Kye · Kye · commit b490ca832c9a · 2024-01-13T13:16:14.000-05:00
diff --git a/README.md b/README.md
@@ -37,11 +37,14 @@ model = MambaTransformer(
     ff_mult=4,  # Multiplier for the feed-forward layer dimension
     return_embeddings=False,  # Whether to return the embeddings,
     transformer_depth=2,  # Number of transformer blocks
-    mamba_depth=10,  # Number of Mamba blocks
+    mamba_depth=10,  # Number of Mamba blocks,
+    use_linear_attn=True,  # Whether to use linear attention
 )
 
 # Pass the input tensor through the model and print the output shape
-print(model(x).shape)
+out = model(x)
+
+print(out.shape)
 
 
 # to train
diff --git a/example.py b/example.py
@@ -16,8 +16,11 @@
     ff_mult=4,  # Multiplier for the feed-forward layer dimension
     return_embeddings=False,  # Whether to return the embeddings,
     transformer_depth=2,  # Number of transformer blocks
-    mamba_depth=10,  # Number of Mamba blocks
+    mamba_depth=10,  # Number of Mamba blocks,
+    use_linear_attn=True,  # Whether to use linear attention
 )
 
 # Pass the input tensor through the model and print the output shape
-print(model(x).shape)
+out = model(x)
+
+print(out.shape)
diff --git a/mamba_transformer/__init__.py b/mamba_transformer/__init__.py
@@ -1,13 +1,16 @@
+from mamba_transformer.blocks import LinearAttention
+
 from mamba_transformer.model import (
     RMSNorm,
-    MultiQueryTransformerBlock,
+    TransformerBlock,
     MambaTransformerblock,
     MambaTransformer,
 )
 
 __all__ = [
+    "LinearAttention",
     "RMSNorm",
-    "MultiQueryTransformerBlock",
+    "TransformerBlock",
     "MambaTransformerblock",
     "MambaTransformer",
 ]
diff --git a/mamba_transformer/blocks.py b/mamba_transformer/blocks.py
@@ -0,0 +1,39 @@
+from torch import nn, einsum
+
+from einops import rearrange
+
+from zeta.utils import exists
+
+# linear attention
+
+
+class LinearAttention(nn.Module):
+    def __init__(self, dim, *, heads=4, dim_head=64, dropout=0.0):
+        super().__init__()
+        inner_dim = heads * dim_head
+        self.heads = heads
+        self.scale = dim_head**-0.5
+
+        self.to_qkv = nn.Linear(dim, inner_dim * 3, bias=False)

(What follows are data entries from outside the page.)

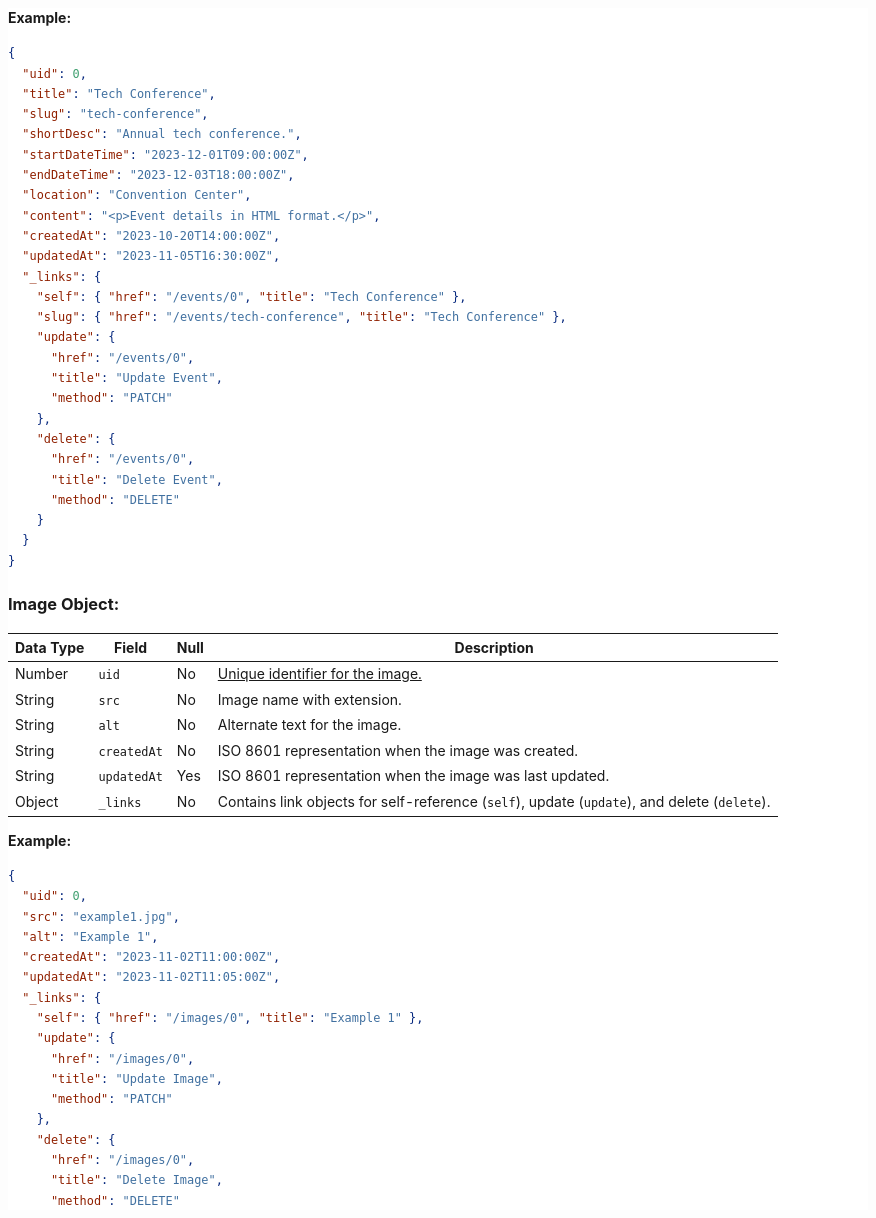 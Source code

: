 **Example:**

```json
{
  "uid": 0,
  "title": "Tech Conference",
  "slug": "tech-conference",
  "shortDesc": "Annual tech conference.",
  "startDateTime": "2023-12-01T09:00:00Z",
  "endDateTime": "2023-12-03T18:00:00Z",
  "location": "Convention Center",
  "content": "<p>Event details in HTML format.</p>",
  "createdAt": "2023-10-20T14:00:00Z",
  "updatedAt": "2023-11-05T16:30:00Z",
  "_links": {
    "self": { "href": "/events/0", "title": "Tech Conference" },
    "slug": { "href": "/events/tech-conference", "title": "Tech Conference" },
    "update": {
      "href": "/events/0",
      "title": "Update Event",
      "method": "PATCH"
    },
    "delete": {
      "href": "/events/0",
      "title": "Delete Event",
      "method": "DELETE"
    }
  }
}
```

### Image Object:

| Data Type | Field       | Null | Description                                                                                  |
| --------- | ----------- | ---- | -------------------------------------------------------------------------------------------- |
| Number    | `uid`       | No   | <u>Unique identifier for the image.</u>                                                      |
| String    | `src`       | No   | Image name with extension.                                                                   |
| String    | `alt`       | No   | Alternate text for the image.                                                                |
| String    | `createdAt` | No   | ISO 8601 representation when the image was created.                                          |
| String    | `updatedAt` | Yes  | ISO 8601 representation when the image was last updated.                                     |
| Object    | `_links`    | No   | Contains link objects for self-reference (`self`), update (`update`), and delete (`delete`). |

**Example:**

```json
{
  "uid": 0,
  "src": "example1.jpg",
  "alt": "Example 1",
  "createdAt": "2023-11-02T11:00:00Z",
  "updatedAt": "2023-11-02T11:05:00Z",
  "_links": {
    "self": { "href": "/images/0", "title": "Example 1" },
    "update": {
      "href": "/images/0",
      "title": "Update Image",
      "method": "PATCH"
    },
    "delete": {
      "href": "/images/0",
      "title": "Delete Image",
      "method": "DELETE"
```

+        self.to_out = nn.Sequential(
+            nn.Linear(inner_dim, dim), nn.Dropout(dropout)
+        )
+
+    def forward(self, x, mask=None):
+        h = self.heads
+        q, k, v = self.to_qkv(x).chunk(3, dim=-1)
+        q, k, v = map(
+            lambda t: rearrange(t, "b n (h d) -> (b h) n d", h=h),
+            (q, k, v),
+        )
+
+        q = q * self.scale
+        q, k = q.softmax(dim=-1), k.softmax(dim=-2)
+
+        if exists(mask):
+            k.masked_fill_(mask, 0.0)
+
+        context = einsum("b n d, b n e -> b d e", q, k)
+        out = einsum("b d e, b n d -> b n e", context, v)
+        out = rearrange(out, " (b h) n d -> b n (h d)", h=h)
+        return self.to_out(out)
diff --git a/mamba_transformer/model.py b/mamba_transformer/model.py
@@ -1,7 +1,12 @@
 import torch
 from torch import nn, Tensor
-from zeta.nn import MambaBlock, FeedForward, MultiQueryAttention
+from zeta.nn import (
+    MambaBlock,
+    FeedForward,
+    MultiQueryAttention,
+)
 import torch.nn.functional as F
+from mamba_transformer.blocks import LinearAttention
 
 
 class RMSNorm(nn.Module):
@@ -14,9 +19,9 @@ def forward(self, x: Tensor):
         return F.normalize(x, dim=-1) * self.scale * self.g
 
 
-class MultiQueryTransformerBlock(nn.Module):
+class TransformerBlock(nn.Module):
     """
-    MultiQueryTransformerBlock is a module that represents a single block of the Multi-Query Transformer.
+    TransformerBlock is a module that represents a single block of the Multi-Query Transformer.
     It consists of a multi-query attention layer, a feed-forward network, and layer normalization.
 
     Args:
@@ -38,7 +43,7 @@ class MultiQueryTransformerBlock(nn.Module):
 
     Methods:
         forward(x: Tensor) -> Tensor:
-            Performs a forward pass of the MultiQueryTransformerBlock.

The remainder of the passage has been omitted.